Who needs brains when you have the ability to cause death with a single twist?

But the violent passages of Oz makes me wonder about desensitizing readers of crime novels. Do genre readers expect violence and therefor it doesn't bother them when they read it? And if you need to spark a reaction out of your readers, how do you accomplish it? A beheading in a thriller or a horror novel wouldn't bother me too much; I seriously doubt my reaction would be disbelief and laughter.

I've struggled with the degree of gruesomeness in one of my chapters. I don't want to go overboard, but at the same time the reader needs to have a reaction to the violence to understand the motives of my main character; there needs to be some empathy to connect with the character. Now, I don't have the luxury of putting blood and guts in the middle of a children's story; instead I'm dealing with readers who've probably seen it all. Well, here's hoping people can just appreciate my own brand of violence.


Christa M. Miller said...

Wasn't "Oz" written in the 1930's, before kids were insulated from life's harshness? It might be that kids themselves were desensitized, and those images helped them cope with their fears about losing parents, parents losing jobs, whatnot.

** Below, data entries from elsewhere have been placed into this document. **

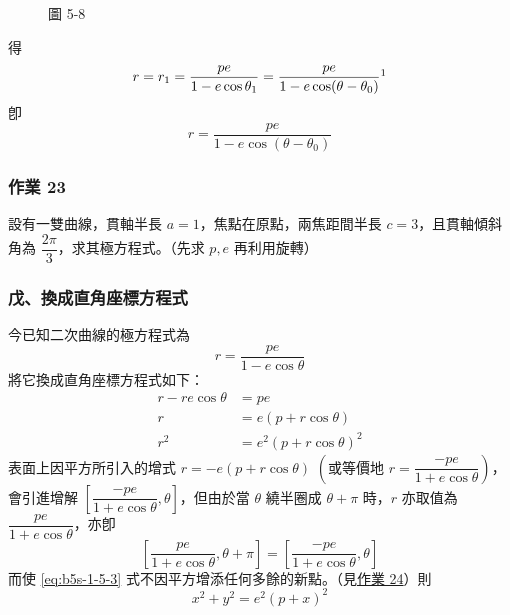 \begin{figure}[H]
\caption*{圖 5-8}
\label{fig:b5s-5-8}
\end{figure}

得
\[
  r = r_1 = \frac{pe}{1 - e\cos\theta_1} = \frac{pe}{1 - e\cos(\theta - \theta_0)}\footnotemark
\]
\label{note:b5s-ch1-p51-eq}
卽
\[
  r = \frac{pe}{1 - e\cos(\theta - \theta_0)}
\]

\subsubsection*{作業 23}
設有一雙曲線，貫軸半長 $a = 1$，焦點在原點，兩焦距間半長 $c = 3$，且貫軸傾斜角為 $\dfrac{2\pi}{3}$，求其極方程式。（先求 $p, e$ 再利用旋轉）

\subsubsection*{戊、換成直角座標方程式}

今已知二次曲線的極方程式為
\begin{equation}
  r = \frac{pe}{1 - e\cos\theta} \tag{2} \label{eq:b5s-1-5-2}
\end{equation}
將它換成直角座標方程式如下：
\begin{align}
  r - re\cos\theta &= pe \nonumber \\
  r &= e(p + r\cos\theta) \nonumber \\
  r^2 &= e^2(p + r\cos\theta)^2 \tag{3} \label{eq:b5s-1-5-3}
\end{align}
表面上因平方所引入的增式 $r = -e(p + r\cos\theta)$ $\left(\text{或等價地 } r = \dfrac{-pe}{1 + e\cos\theta}\right)$，會引進增解 $\left[\dfrac{-pe}{1 + e\cos\theta}, \theta\right]$，但由於當 $\theta$ 繞半圈成 $\theta + \pi$ 時，$r$ 亦取值為 $\dfrac{pe}{1 + e\cos\theta}$，亦卽
\[
  \left[\frac{pe}{1 + e\cos\theta}, \theta + \pi\right] = \left[\frac{-pe}{1 + e\cos\theta}, \theta\right]
\]
而使 \eqref{eq:b5s-1-5-3} 式不因平方增添任何多餘的新點。（見\underline{作業 24}）則
\[
  x^2 + y^2 = e^2(p + x)^2
\]

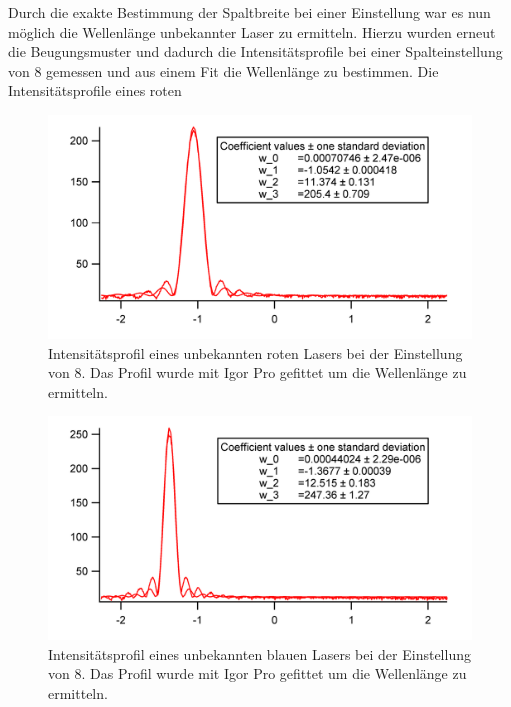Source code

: Durch die exakte Bestimmung der Spaltbreite bei einer Einstellung war es nun möglich die Wellenlänge unbekannter Laser zu  ermitteln. Hierzu wurden erneut die Beugungsmuster und dadurch die Intensitätsprofile bei einer Spalteinstellung von $8$ gemessen und aus einem Fit die Wellenlänge zu bestimmen. Die Intensitätsprofile eines roten%

\begin{figure}[H]
	\centering	
	\begin{minipage}{1\textwidth}
		\includegraphics[width=\columnwidth]{180618/Graph_Rot.png}
	\end{minipage}
	\caption{Intensitätsprofil eines unbekannten roten Lasers bei der Einstellung von $8$. Das Profil wurde mit Igor Pro gefittet um die Wellenlänge zu ermitteln. }
	\label{U_Rot}
\end{figure}
\begin{figure}[H]
	\centering	
	\begin{minipage}{1\textwidth}
		\includegraphics[width=\columnwidth]{180618/Graph_Blau.png}
	\end{minipage}
	\caption{Intensitätsprofil eines unbekannten blauen Lasers bei der Einstellung von $8$. Das Profil wurde mit Igor Pro gefittet um die Wellenlänge zu ermitteln. }
	\label{U_Blau}
\end{figure}
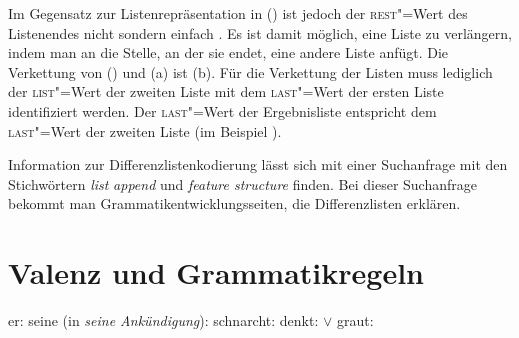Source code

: \begin{enumerate}
Im Gegensatz zur
  Listenrepräsentation in () ist jedoch der \textsc{rest}"=Wert des Listenendes nicht 
  sondern einfach . Es ist damit möglich, eine Liste zu verlängern, indem man an die
  Stelle, an der sie endet, eine andere Liste anfügt. Die Verkettung von () und (a) ist (b).
\eal
\ex 
{}
\ex
{}
\zl
Für die Verkettung der Listen muss lediglich der \textsc{list}"=Wert der zweiten Liste mit dem \textsc{last}"=Wert der ersten Liste identifiziert werden. Der \textsc{last}"=Wert der Ergebnisliste
entspricht dem \textsc{last}"=Wert der zweiten Liste (im Beispiel ).

Information zur Differenzlistenkodierung lässt sich \zb mit einer Suchanfrage mit den Stichwörtern \emph{list} \emph{append} und
\emph{feature structure} finden. Bei dieser Suchanfrage bekommt man Grammatikentwicklungsseiten, die
Differenzlisten erklären.
\end{enumerate}



\section{Valenz und Grammatikregeln}

      \eal
      \ex er: \sliste{}
      \ex seine (in \emph{seine Ankündigung}): \sliste{}
      \ex schnarcht:  
      \ex denkt:  $\vee$ 
      \ex graut: 
      \zl


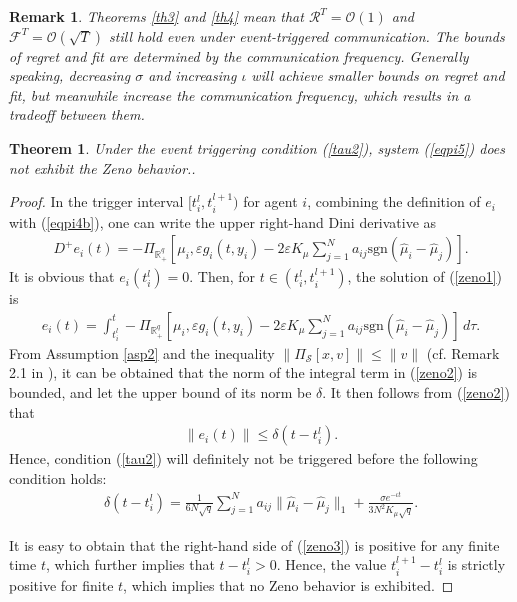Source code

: \documentclass[letterpaper, 10 pt, conference]{ieeeconf}  %
\newtheorem{theorem}{ {Theorem}}
\newtheorem{remark}{ {Remark}}
\newcommand{\sign}[1]{\mathrm{sgn}(#1)}
\begin{document}
\begin{remark}\label{remark3}
	Theorems \ref{th3} and \ref{th4} mean that $\mathcal{R}^T=\mathcal{O}(1)$ and $\mathcal{F}^T = \mathcal{O}(\sqrt{T})$ still hold even under event-triggered communication. The bounds of regret and fit are determined by the communication frequency. Generally speaking, decreasing $\sigma$ and increasing $\iota$ will achieve smaller bounds on regret and fit, but meanwhile increase the communication frequency, which results in a tradeoff between them.	
\end{remark}

\begin{theorem}\label{th5}
	Under the event triggering condition (\ref{tau2}), system (\ref{eqpi5}) does not exhibit the Zeno behavior.. 
\end{theorem}
\begin{proof}
	In the trigger interval $[t_i^l,t_i^{l+1})$ for agent $i$, combining the definition of $e_i$ with (\ref{eqpi4b}), one can write the upper right-hand Dini derivative as
	\begin{align}
		D^+ e_i(t){=} - \!\Pi_{\mathbb{R}_+^q}[\mu_i, \varepsilon g_i(t,y_i) {-}2\varepsilon K_\mu \sum_{j=1}^N a_{ij}\sign{\hat\mu_i{-}\hat\mu_j}].\label{zeno1}
	\end{align}
	It is obvious that $e_i(t_i^l)=0$. Then, for $t\in (t_i^l,t_i^{l+1})$, the solution of (\ref{zeno1}) is
	\begin{align}
		e_i(t){=} \!\int_{t_i^l}^{t} \!- \!\Pi_{\mathbb{R}_+^q}[\mu_i, \varepsilon g_i(t,y_i) {-}2\varepsilon K_\mu \sum_{j=1}^N a_{ij}\sign{\hat\mu_i{-}\hat\mu_j}] \,d\tau. \label{zeno2}
	\end{align}
	From Assumption \ref{asp2} and the inequality $\|\Pi_{\mathcal{S}}[x,v]\|\le\|v\|$ (cf. Remark 2.1 in \cite{zhang1995}), it can be obtained that the norm of the integral term in (\ref{zeno2}) is bounded, and let the upper bound of its norm be $\delta$.  It then follows from (\ref{zeno2}) that
	\begin{align}
		\|e_i(t)\| \le \delta(t-t_i^l).
	\end{align} 
	Hence, condition (\ref{tau2}) will definitely not be triggered before the following  condition holds:
	\begin{align}
		\delta(t-t_i^l)=\frac{1}{6N\sqrt{q}}\sum_{j=1}^N a_{ij} \|\hat\mu_i-\hat\mu_j\|_1 {+} \frac{\sigma e^{-\iota t}}{3N^2K_\mu\sqrt{q}} .\label{zeno3}
	\end{align}
	
	It is easy to obtain that the right-hand side of (\ref{zeno3}) is positive for any finite time $t$,  which further implies that $t-t_i^l>0$. Hence, the value $t_i^{l+1}-t_i^l$ is strictly positive for finite $t$,
	which implies that no Zeno behavior is exhibited.
\end{proof}
\end{document}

I think if crime authors want violence to get to a reader, they have to dig into the basest feelings they have and translate them into that scene. For instance: I won't read Laura Lippman's Every Secret Thing because I have an incredibly hard time reading or seeing bad things happening to tiny kids. So, even if I'm desensitized to violence on the order of a Tarantino film, what matters in my writing is that I can tap into my feelings about infanticide and then try to extend it to how this fictional parent is feeling.

The hard part, of course, is not turning into a weepy paranoid mess while I'm channeling. ;)

Sandra Ruttan said...

Some of the most violent stuff out there is fairy tales and children's books, and maybe that's why there were fewer psychos back then - kids were addressing violence from a young age and learning what was wrong instead of being shielded.

'Course, I wouldn't swear by that, I just think it's interesting to consider. People were pragmatic, they knew they couldn't shield their children from everything. Funny how things change.

Steve Allan said...

Can't read Every Secret Thing? This from the woman who wrote a flash fiction piece about a baby finding his mother with her guts hanging out?

And there has to be some corrolation between the heightened shielding of kids from exposure to violence at a young age and the rise of violence in the country. That's why I'm going to allow my kids to play with guns. And none of this unloaded with the safety on crap - I'm talking about hollow points with no safety. And liquor, I'm gonna let them drink while they play with the guns. Man, I'm an awesome dad! :)

Christa M. Miller said...

Nope. Can't read it. I leave the room if I think a movie is going toward a violent scene with a little kid or a pregnant woman.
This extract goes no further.